YOUR GOAL:
Repeat the records exactly. Leave out the pictures.

PROVIDED RECORDS:

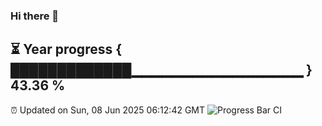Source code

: ### Hi there 👋
⏳ Year progress { █████████████▁▁▁▁▁▁▁▁▁▁▁▁▁▁▁▁▁ } 43.36 %
---
⏰ Updated on Sun, 08 Jun 2025 06:12:42 GMT
![Progress Bar CI](https://github.com/Moyi321/Moyi321/workflows/Progress%20Bar%20CI/badge.svg)
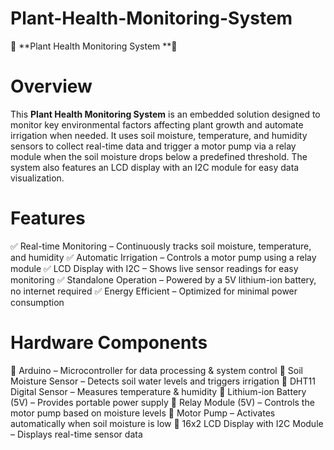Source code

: # Plant-Health-Monitoring-System
🌱 **Plant Health Monitoring  System **🌿
# Overview
This **Plant Health Monitoring System** is an embedded solution designed to monitor key environmental factors affecting plant growth and automate irrigation when needed. It uses soil moisture, temperature, and humidity sensors to collect real-time data and trigger a motor pump via a relay module when the soil moisture drops below a predefined threshold. The system also features an LCD display with an I2C module for easy data visualization.

# Features
✅ Real-time Monitoring – Continuously tracks soil moisture, temperature, and humidity
✅ Automatic Irrigation – Controls a motor pump using a relay module
✅ LCD Display with I2C – Shows live sensor readings for easy monitoring
✅ Standalone Operation – Powered by a 5V lithium-ion battery, no internet required
✅ Energy Efficient – Optimized for minimal power consumption

# Hardware Components
🔹 Arduino – Microcontroller for data processing & system control
🔹 Soil Moisture Sensor – Detects soil water levels and triggers irrigation
🔹 DHT11 Digital Sensor – Measures temperature & humidity
🔹 Lithium-ion Battery (5V) – Provides portable power supply
🔹 Relay Module (5V) – Controls the motor pump based on moisture levels
🔹 Motor Pump – Activates automatically when soil moisture is low
🔹 16x2 LCD Display with I2C Module – Displays real-time sensor data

YOUR SOLUTION:
Source code

: ### Hi there 👋
⏳ Year progress { █████████████▁▁▁▁▁▁▁▁▁▁▁▁▁▁▁▁▁ } 43.36 %
---
⏰ Updated on Sun, 08 Jun 2025 06:12:42 GMT
![Progress Bar CI](https://github.com/Moyi321/Moyi321/workflows/Progress%20Bar%20CI/badge.svg)
Source code

: # Plant-Health-Monitoring-System
🌱 **Plant Health Monitoring  System **🌿
# Overview
This **Plant Health Monitoring System** is an embedded solution designed to monitor key environmental factors affecting plant growth and automate irrigation when needed. It uses soil moisture, temperature, and humidity sensors to collect real-time data and trigger a motor pump via a relay module when the soil moisture drops below a predefined threshold. The system also features an LCD display with an I2C module for easy data visualization.

# Features
✅ Real-time Monitoring – Continuously tracks soil moisture, temperature, and humidity
✅ Automatic Irrigation – Controls a motor pump using a relay module
✅ LCD Display with I2C – Shows live sensor readings for easy monitoring
✅ Standalone Operation – Powered by a 5V lithium-ion battery, no internet required
✅ Energy Efficient – Optimized for minimal power consumption

# Hardware Components
🔹 Arduino – Microcontroller for data processing & system control
🔹 Soil Moisture Sensor – Detects soil water levels and triggers irrigation
🔹 DHT11 Digital Sensor – Measures temperature & humidity
🔹 Lithium-ion Battery (5V) – Provides portable power supply
🔹 Relay Module (5V) – Controls the motor pump based on moisture levels
🔹 Motor Pump – Activates automatically when soil moisture is low
🔹 16x2 LCD Display with I2C Module – Displays real-time sensor data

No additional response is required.